Enquanto se procura, numa discussão aparentemente sem fim, a melhor forma de fazer o cinema nacional voltar às telas na proporção que merece e reconquistar seu público, festivais se multiplicam pelo país afora, com o apoio de governos locais e empresas públicas e privadas. É a melhor forma de levar a produção brasileira para públicos que muitas vezes sequer foram ao cinema, e colocá-los em contato com formatos e linguagens diversas como o documentário, o curta-metragem, etc.



Aos poucos, esses pequenos festivais vão se estruturando e profissionalizando, obtendo assim também respeito artístico entre a classe cinematográfica, que muitas vezes ainda dá mais importância à oportunidade de fazer turismo de graça do que contatos profissionais, discussões, workshops, etc.

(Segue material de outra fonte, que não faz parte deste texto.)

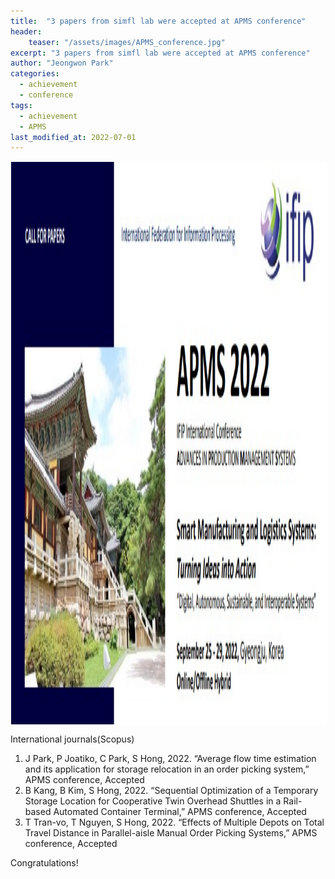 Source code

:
 ```yaml
---
title:  "3 papers from simfl lab were accepted at APMS conference"
header:
    teaser: "/assets/images/APMS_conference.jpg"
excerpt: "3 papers from simfl lab were accepted at APMS conference"
author: "Jeongwon Park"
categories:
  - achievement
  - conference
tags:
  - achievement
  - APMS
last_modified_at: 2022-07-01
---
```

<img align="center" width="900" height="900" style="border: 1px solid white" src="/assets/images/APMS_conference.jpg"> 

International journals(Scopus)
1.	J Park, P Joatiko, C Park, S Hong, 2022. “Average flow time estimation and its application for storage relocation in an order picking system,” APMS conference, Accepted
2.	B Kang, B Kim, S Hong, 2022. “Sequential Optimization of a Temporary Storage Location for Cooperative Twin Overhead Shuttles in a Rail-based Automated Container Terminal,” APMS conference, Accepted
3.	T Tran-vo, T Nguyen, S Hong, 2022. “Effects of Multiple Depots on Total Travel Distance in Parallel-aisle Manual Order Picking Systems,” APMS conference, Accepted

Congratulations!


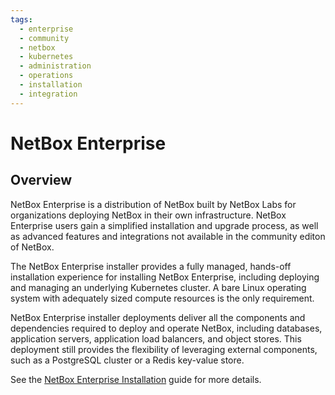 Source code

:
 ```yaml
---
tags:
  - enterprise
  - community
  - netbox
  - kubernetes
  - administration
  - operations
  - installation
  - integration
---
```


# NetBox Enterprise

## Overview

NetBox Enterprise is a distribution of NetBox built by NetBox Labs for organizations deploying NetBox in their own infrastructure. NetBox Enterprise users gain a simplified installation and upgrade process, as well as advanced features and integrations not available in the community editon of NetBox.

<!--
## Deployment

NetBox Enterprise supports two different deployment models to best address varying requirements and environments.
-->

The NetBox Enterprise installer provides a fully managed, hands-off installation experience for installing NetBox Enterprise, including deploying and managing an underlying Kubernetes cluster.
A bare Linux operating system with adequately sized compute resources is the only requirement.

NetBox Enterprise installer deployments deliver all the components and dependencies required to deploy and operate NetBox, including databases, application servers, application load balancers, and object stores.
This deployment still provides the flexibility of leveraging external components, such as a PostgreSQL cluster or a Redis key-value store.

See the [NetBox Enterprise Installation](nbe-ec-installation.md) guide for more details.

<!--
### KOTS installation

The Kubernetes Off-The-Shelf (KOTS) installation provides a more customizable installation experience of NetBox Enterprise. For organizations that are  operating their own Kubernetes environments, the KOTS installation enables them to deploy NetBox in their own k8s cluster. KOTS deployments include all the necessary components and take care of all the dependencies just like NetBox Enterprise installer deployments. They also provide the same flexibility in leveraging external components, such as a PostgreSQL cluster or an S3 Object Store.

See the [NetBox Enterprise KOTS Installation](nbe-kots-installation.md) guide for more details.
-->
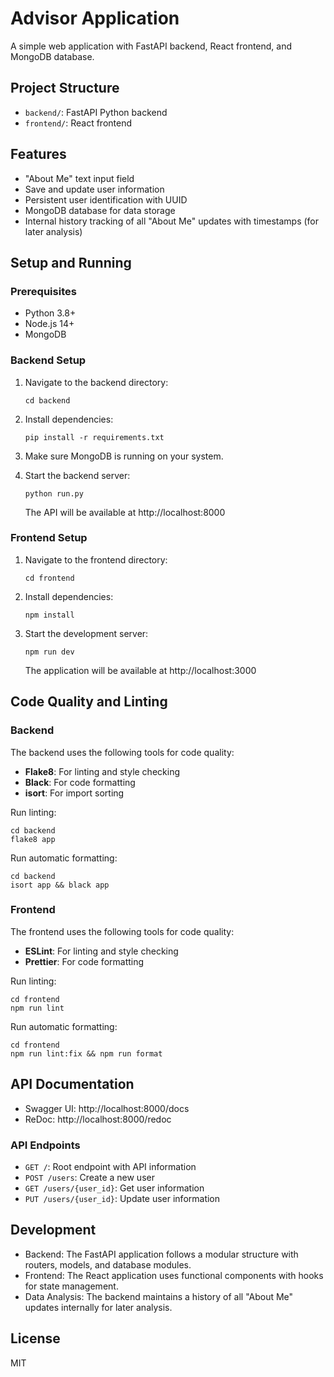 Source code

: # Advisor Application

A simple web application with FastAPI backend, React frontend, and MongoDB database.

## Project Structure

- `backend/`: FastAPI Python backend
- `frontend/`: React frontend

## Features

- "About Me" text input field
- Save and update user information
- Persistent user identification with UUID
- MongoDB database for data storage
- Internal history tracking of all "About Me" updates with timestamps (for later analysis)

## Setup and Running

### Prerequisites

- Python 3.8+
- Node.js 14+
- MongoDB

### Backend Setup

1. Navigate to the backend directory:
   ```
   cd backend
   ```

2. Install dependencies:
   ```
   pip install -r requirements.txt
   ```

3. Make sure MongoDB is running on your system.

4. Start the backend server:
   ```
   python run.py
   ```

   The API will be available at http://localhost:8000

### Frontend Setup

1. Navigate to the frontend directory:
   ```
   cd frontend
   ```

2. Install dependencies:
   ```
   npm install
   ```

3. Start the development server:
   ```
   npm run dev
   ```

   The application will be available at http://localhost:3000

## Code Quality and Linting

### Backend

The backend uses the following tools for code quality:

- **Flake8**: For linting and style checking
- **Black**: For code formatting
- **isort**: For import sorting

Run linting:
```
cd backend
flake8 app
```

Run automatic formatting:
```
cd backend
isort app && black app
```

### Frontend

The frontend uses the following tools for code quality:

- **ESLint**: For linting and style checking
- **Prettier**: For code formatting

Run linting:
```
cd frontend
npm run lint
```

Run automatic formatting:
```
cd frontend
npm run lint:fix && npm run format
```

## API Documentation

- Swagger UI: http://localhost:8000/docs
- ReDoc: http://localhost:8000/redoc

### API Endpoints

- `GET /`: Root endpoint with API information
- `POST /users`: Create a new user
- `GET /users/{user_id}`: Get user information
- `PUT /users/{user_id}`: Update user information

## Development

- Backend: The FastAPI application follows a modular structure with routers, models, and database modules.
- Frontend: The React application uses functional components with hooks for state management.
- Data Analysis: The backend maintains a history of all "About Me" updates internally for later analysis.

## License

MIT  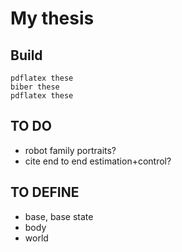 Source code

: # My thesis

## Build

```
pdflatex these  
biber these  
pdflatex these
```

## TO DO
- robot family portraits?
- cite end to end estimation+control?

## TO DEFINE

- base, base state
- body
- world
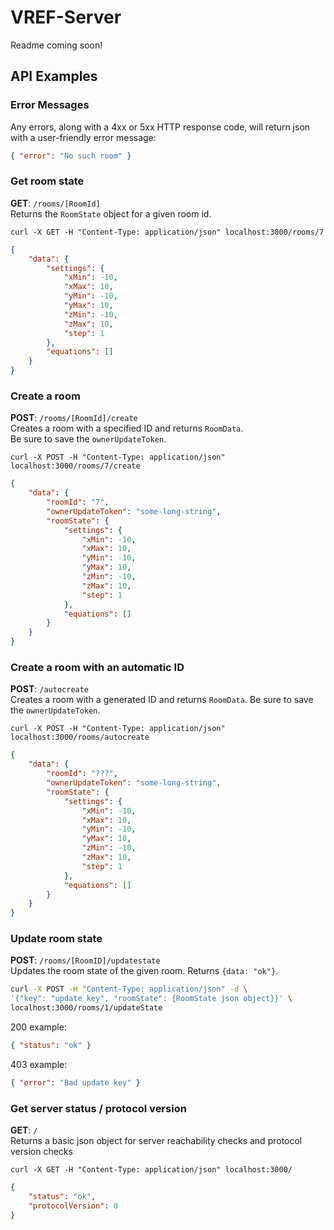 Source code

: # VREF-Server

Readme coming soon!


## API Examples

### **Error Messages**
Any errors, along with a 4xx or 5xx HTTP response code, will return json with a user-friendly error message:
```json
{ "error": "No such room" }
```


### **Get room state**
**GET**: `/rooms/[RoomId]`\
Returns the `RoomState` object for a given room id.

`curl -X GET -H "Content-Type: application/json" localhost:3000/rooms/7`
```json
{
    "data": {
        "settings": {
            "xMin": -10,
            "xMax": 10,
            "yMin": -10,
            "yMax": 10,
            "zMin": -10,
            "zMax": 10,
            "step": 1
        },
        "equations": []
    }
}
```


### **Create a room**
**POST**: `/rooms/[RoomId]/create`\
Creates a room with a specified ID and returns `RoomData`.\
Be sure to save the `ownerUpdateToken`.

`curl -X POST -H "Content-Type: application/json" localhost:3000/rooms/7/create`
```json
{
    "data": {
        "roomId": "7",
        "ownerUpdateToken": "some-long-string",
        "roomState": {
            "settings": {
                "xMin": -10,
                "xMax": 10,
                "yMin": -10,
                "yMax": 10,
                "zMin": -10,
                "zMax": 10,
                "step": 1
            },
            "equations": []
        }
    }
}
```

### **Create a room with an automatic ID**
**POST**: `/autocreate`\
Creates a room with a generated ID and returns `RoomData`.
Be sure to save the `ownerUpdateToken`.

`curl -X POST -H "Content-Type: application/json" localhost:3000/rooms/autocreate`
```json
{
    "data": {
        "roomId": "???",
        "ownerUpdateToken": "some-long-string",
        "roomState": {
            "settings": {
                "xMin": -10,
                "xMax": 10,
                "yMin": -10,
                "yMax": 10,
                "zMin": -10,
                "zMax": 10,
                "step": 1
            },
            "equations": []
        }
    }
}
```


### **Update room state**
**POST**: `/rooms/[RoomID]/updatestate`\
Updates the room state of the given room. Returns `{data: "ok"}`.

```sh
curl -X POST -H "Content-Type: application/json" -d \
'{"key": "update key", "roomState": {RoomState json object}}' \
localhost:3000/rooms/1/updateState
```
200 example:
```json
{ "status": "ok" }
```
403 example:
```json
{ "error": "Bad update key" }
```

### **Get server status / protocol version**
**GET**: `/`\
Returns a basic json object for server reachability checks and protocol version checks

`curl -X GET -H "Content-Type: application/json" localhost:3000/`
```json
{
    "status": "ok",
    "protocolVersion": 0
}
```
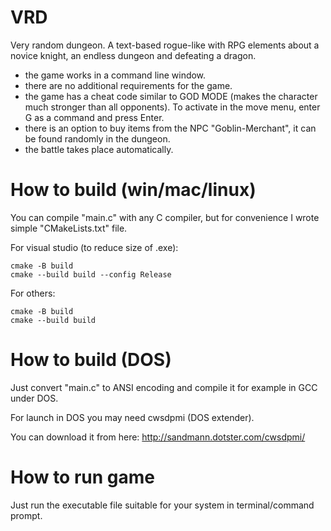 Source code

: # VRD
Very random dungeon. A text-based rogue-like with RPG elements about a novice knight, an endless dungeon and defeating a dragon.

- the game works in a command line window.
- there are no additional requirements for the game.
- the game has a cheat code similar to GOD MODE (makes the character much stronger than all opponents). To activate in the move menu, enter G as a command and press Enter.
- there is an option to buy items from the NPC "Goblin-Merchant", it can be found randomly in the dungeon.
- the battle takes place automatically.

# How to build (win/mac/linux)

You can compile "main.c" with any C compiler, but for convenience I wrote simple "CMakeLists.txt" file.

For visual studio (to reduce size of .exe):

```
cmake -B build
cmake --build build --config Release
```

For others:

```
cmake -B build
cmake --build build
```
	
# How to build (DOS)

Just convert "main.c" to ANSI encoding and compile it for example in GCC under DOS.

For launch in DOS you may need cwsdpmi (DOS extender). 

You can download it from here: http://sandmann.dotster.com/cwsdpmi/

# How to run game

Just run the executable file suitable for your system in terminal/command prompt.
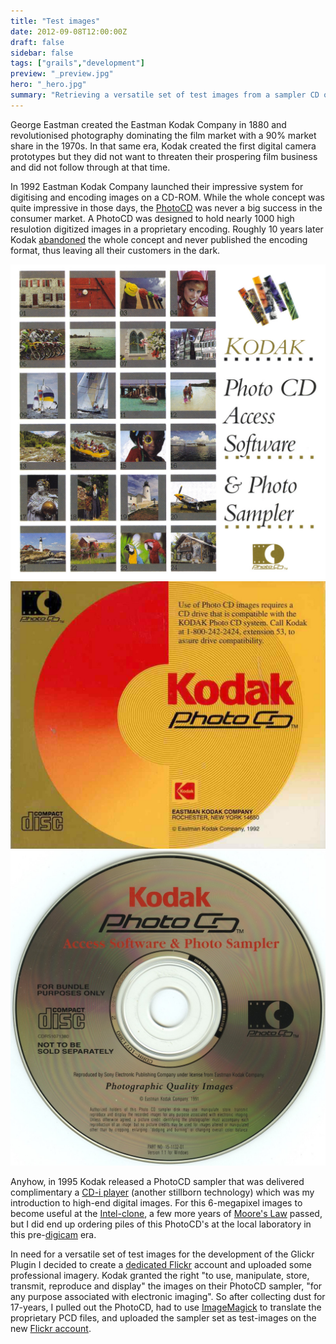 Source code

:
 ```yaml
---
title: "Test images"
date: 2012-09-08T12:00:00Z
draft: false
sidebar: false
tags: ["grails","development"]
preview: "_preview.jpg"
hero: "_hero.jpg"
summary: "Retrieving a versatile set of test images from a sampler CD of the great but long abandoned Kodak PhotoCD format"
---
```


George Eastman created the Eastman Kodak Company in 1880 and revolutionised photography dominating the film market with a 90% market share in the 1970s. In that same era, Kodak created the first digital camera prototypes but they did not want to threaten their prospering film business and did not follow through at that time.

In 1992 Eastman Kodak Company launched their impressive system for digitising and encoding images on a CD-ROM. While the whole concept was quite impressive in those days, the [PhotoCD](http://en.wikipedia.org/wiki/PhotoCD) was never a big success in the consumer market. A PhotoCD was designed to hold nearly 1000 high resulotion digitized images in a proprietary encoding. Roughly 10 years later Kodak [abandoned](http://www.kodak.com/global/en/service/professional/products/ekn017045.jhtml?CID=go&idhbx=photocd) the whole concept and never published the encoding format, thus leaving all their customers in the dark. 

![Front of the CD jewel case inlay would normally be an index of the first 36 images on the disc](sampler-001.jpg)
![Backside of the CD jewel case was alway this Kodak PhotoCD design](sampler-002.jpg)
![MS Windows version of the Access Software & Photo Sampler disc](sampler-003.jpg)

Anyhow, in 1995 Kodak released a PhotoCD sampler that was delivered complimentary a [CD-i player](http://en.wikipedia.org/wiki/CD-i) (another stillborn technology) which was my introduction to high-end digital images. For this 6-megapixel images to become useful at the [Intel-clone](http://en.wikipedia.org/wiki/Intel_80486), a few more years of [Moore's Law](http://en.wikipedia.org/wiki/Moore%27s_law) passed, but I did end up ordering piles of this PhotoCD's at the local laboratory in this pre-[digicam](http://www.steves-digicams.com/pro90is.html) era. 

In need for a versatile set of test images for the development of the Glickr Plugin I decided to create a [dedicated Flickr](http://www.flickr.com/photos/glickr/) account and uploaded some professional imagery. Kodak granted the right "to use, manipulate, store, transmit, reproduce and display" the images on their PhotoCD sampler, "for any purpose associated with electronic imaging". So after collecting dust for 17-years, I pulled out the PhotoCD, had to use [ImageMagick](http://www.imagemagick.org/script/index.php) to translate the proprietary PCD files, and uploaded the sampler set as test-images on the new [Flickr account](http://www.flickr.com/photos/glickr/). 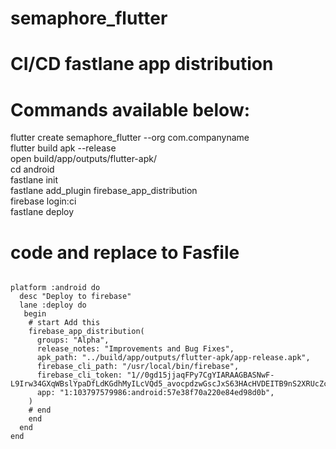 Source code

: # semaphore_flutter

# CI/CD fastlane app distribution
# Commands available below:
flutter create semaphore_flutter --org com.companyname <br/>
flutter build apk --release <br/>
open build/app/outputs/flutter-apk/ <br/>
cd android <br/>
fastlane init <br/>
fastlane add_plugin firebase_app_distribution <br/>
firebase login:ci <br/>
fastlane deploy

# code and replace to Fasfile
```default_platform(:android)

platform :android do
  desc "Deploy to firebase"
  lane :deploy do
   begin
    # start Add this
    firebase_app_distribution(
      groups: "Alpha",
      release_notes: "Improvements and Bug Fixes",
      apk_path: "../build/app/outputs/flutter-apk/app-release.apk",
      firebase_cli_path: "/usr/local/bin/firebase",
      firebase_cli_token: "1//0gd15jjaqFPy7CgYIARAAGBASNwF-L9Irw34GXqWBslYpaDfLdKGdhMyILcVQd5_avocpdzwGscJxS63HAcHVDEITB9nS2XRUcZc",
      app: "1:103797579986:android:57e38f70a220e84ed98d0b",
    )
    # end
    end
  end
end
```
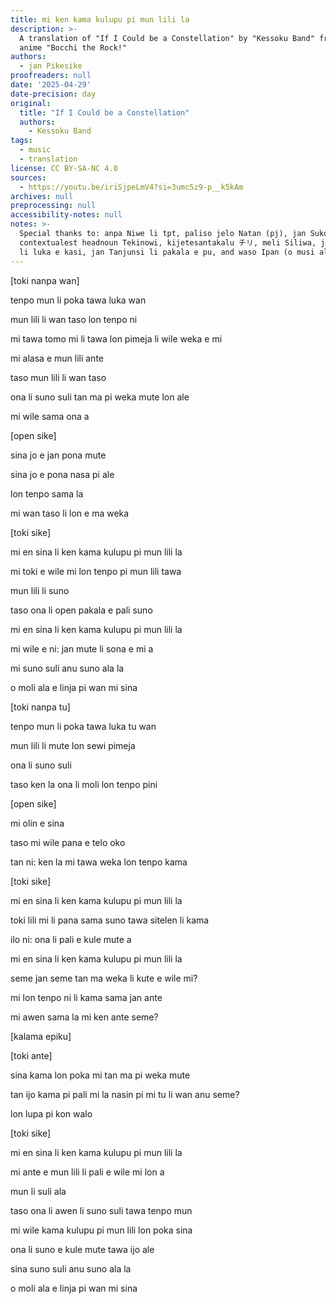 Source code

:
 ```yaml
---
title: mi ken kama kulupu pi mun lili la
description: >-
  A translation of "If I Could be a Constellation" by "Kessoku Band" from the
  anime "Bocchi the Rock!"
authors:
  - jan Pikesike
proofreaders: null
date: '2025-04-29'
date-precision: day
original:
  title: "If I Could be a Constellation"
  authors:
    - Kessoku Band
tags:
  - music
  - translation
license: CC BY-SA-NC 4.0
sources:
  - https://youtu.be/iriSjpeLmV4?si=3umc5z9-p__k5kAm
archives: null
preprocessing: null
accessibility-notes: null
notes: >-
  Special thanks to: anpa Niwe li tpt, paliso jelo Natan (pj), jan Suko,
  contextualest headnoun Tekinowi, kijetesantakalu チリ, meli Siliwa, jan Kanoli
  li luka e kasi, jan Tanjunsi li pakala e pu, and waso Ipan (o musi ala)
---
```


[toki nanpa wan]

tenpo mun li poka tawa luka wan

mun lili li wan taso lon tenpo ni

mi tawa tomo mi li tawa lon pimeja li wile weka e mi

mi alasa e mun lili ante

taso mun lili li wan taso

ona li suno suli tan ma pi weka mute lon ale

mi wile sama ona a


[open sike]

sina jo e jan pona mute

sina jo e pona nasa pi ale

lon tenpo sama la

mi wan taso li lon e ma weka


[toki sike]

mi en sina li ken kama kulupu pi mun lili la

mi toki e wile mi lon tenpo pi mun lili tawa

mun lili li suno

taso ona li open pakala e pali suno

mi en sina li ken kama kulupu pi mun lili la

mi wile e ni: jan mute li sona e mi a

mi suno suli anu suno ala la

o moli ala e linja pi wan mi sina


[toki nanpa tu]

tenpo mun li poka tawa luka tu wan

mun lili li mute lon sewi pimeja

ona li suno suli

taso ken la ona li moli lon tenpo pini

[open sike]

mi olin e sina

taso mi wile pana e telo oko

tan ni: ken la mi tawa weka lon tenpo kama

[toki sike]

mi en sina li ken kama kulupu pi mun lili la

toki lili mi li pana sama suno tawa
sitelen li kama

ilo ni: ona li pali e kule mute a

mi en sina li ken kama kulupu pi mun lili la

seme jan seme tan ma weka li kute e wile mi?

mi lon tenpo ni li kama sama jan ante

mi awen sama la mi ken ante seme?


[kalama epiku]


[toki ante]

sina kama lon poka mi tan ma pi weka mute

tan ijo kama pi pali mi la nasin pi mi tu li wan anu seme?

lon lupa pi kon walo

[toki sike]

mi en sina li ken kama kulupu pi mun lili la

mi ante e mun lili li pali e wile mi lon a

mun li suli ala

taso ona li awen li suno suli tawa tenpo mun

mi wile kama kulupu pi mun lili lon poka sina

ona li suno e kule mute tawa ijo ale

sina suno suli anu suno ala la

o moli ala e linja pi wan mi sina
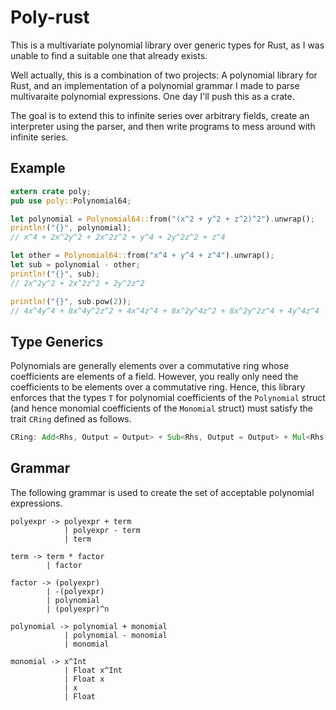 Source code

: # Poly-rust

This is a multivariate polynomial library over generic types for Rust, as I was unable to find a suitable one that already exists. 

Well actually, this is a combination of two projects: A polynomial library for Rust, and an implementation of a polynomial grammar I made to parse multivaraite polynomial expressions. One day I'll push this as a crate.

The goal is to extend this to infinite series over arbitrary fields, create an interpreter using the parser, and then write programs to mess around with infinite series.

## Example
```rust
extern crate poly;
pub use poly::Polynomial64; 

let polynomial = Polynomial64::from("(x^2 + y^2 + z^2)^2").unwrap();
println!("{}", polynomial); 
// x^4 + 2x^2y^2 + 2x^2z^2 + y^4 + 2y^2z^2 + z^4

let other = Polynomial64::from("x^4 + y^4 + z^4").unwrap();
let sub = polynomial - other;
println!("{}", sub); 
// 2x^2y^2 + 2x^2z^2 + 2y^2z^2

println!("{}", sub.pow(2)); 
// 4x^4y^4 + 8x^4y^2z^2 + 4x^4z^4 + 8x^2y^4z^2 + 8x^2y^2z^4 + 4y^4z^4
```

## Type Generics
Polynomials are generally elements over a commutative ring whose coefficients are elements of a field. However, you really only need the coefficients to be elements over a commutative ring. Hence, this library enforces that the types `T` for polynomial coefficients of the `Polynomial` struct (and hence monomial coefficients of the `Monomial` struct) must satisfy the trait `CRing` defined as follows. 
```rust
CRing: Add<Rhs, Output = Output> + Sub<Rhs, Output = Output> + Mul<Rhs, Output = Output> + PartialEq
```

## Grammar
The following grammar is used to create the set of acceptable polynomial expressions.
```
polyexpr -> polyexpr + term
            | polyexpr - term
            | term

term -> term * factor 
        | factor

factor -> (polyexpr)
        | -(polyexpr)
        | polynomial
        | (polyexpr)^n

polynomial -> polynomial + monomial
            | polynomial - monomial
            | monomial

monomial -> x^Int
            | Float x^Int 
            | Float x 
            | x 
            | Float 
```
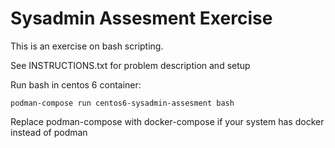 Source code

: # Sysadmin Assesment Exercise

This is an exercise on bash scripting. 

See INSTRUCTIONS.txt for problem description and setup 

Run bash in centos 6 container:

```
podman-compose run centos6-sysadmin-assesment bash
```

Replace podman-compose with docker-compose if your system has docker instead of podman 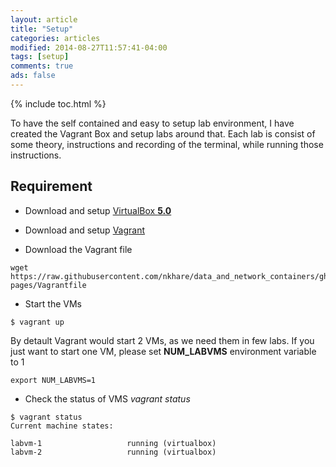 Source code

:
 ```yaml
---
layout: article
title: "Setup"
categories: articles
modified: 2014-08-27T11:57:41-04:00
tags: [setup]
comments: true
ads: false
---
```


{% include toc.html %}

To have the self contained and easy to setup lab environment, I have created the Vagrant Box and setup labs around that. Each lab is consist of some theory, instructions and recording of the terminal, while running those instructions.  

## Requirement 

- Download and setup [VirtualBox **5.0**](https://www.virtualbox.org/wiki/Downloads)

- Download and setup [Vagrant](https://www.vagrantup.com/downloads.html)

- Download  the Vagrant file

```
wget https://raw.githubusercontent.com/nkhare/data_and_network_containers/gh-pages/Vagrantfile
```

- Start the VMs

```
$ vagrant up
```

By detault Vagrant would start 2 VMs, as we need them in few labs. If you just want to start one
VM, please set **NUM_LABVMS** environment variable to 1

```
export NUM_LABVMS=1
```

- Check the status of VMS *vagrant status*

```
$ vagrant status
Current machine states:

labvm-1                   running (virtualbox)
labvm-2                   running (virtualbox)
```
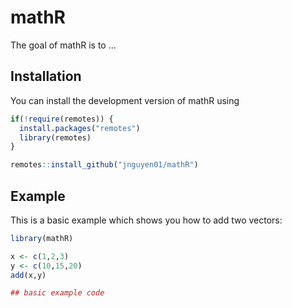 
# mathR


The goal of mathR is to ...

## Installation

You can install the development version of mathR using 

``` r
if(!require(remotes)) { 
  install.packages("remotes")
  library(remotes)
}

remotes::install_github("jnguyen01/mathR")
```

## Example

This is a basic example which shows you how to add two vectors:

``` r
library(mathR)

x <- c(1,2,3)
y <- c(10,15,20)
add(x,y) 

## basic example code
```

A questão da premiação é um capítulo à parte. Diretores consagrados evitam mandar seus filmes para competições de festivais de maior repercussão, como Gramado, porque acreditam que os prejuízos em caso de derrota são maiores que os benefícios em caso de vitória. Para muitos deles, sair de Gramado ou Brasília com uma batelada de prêmios em nada ajudará na carreira comercial do filme. Pode até ser verdade, dependendo do público que se quer atingir. Mas há vários outros fatores que levam ao fracasso comercial, como a irrisória verba de publicidade e o longuíssimo intervalo entre a exibição no festival e o lançamento nos cinemas. “Filhas do Vento”, de Joel Zito Araújo, um dos filmes mais premiados em Gramado ano passado, continua inédito quase um ano depois.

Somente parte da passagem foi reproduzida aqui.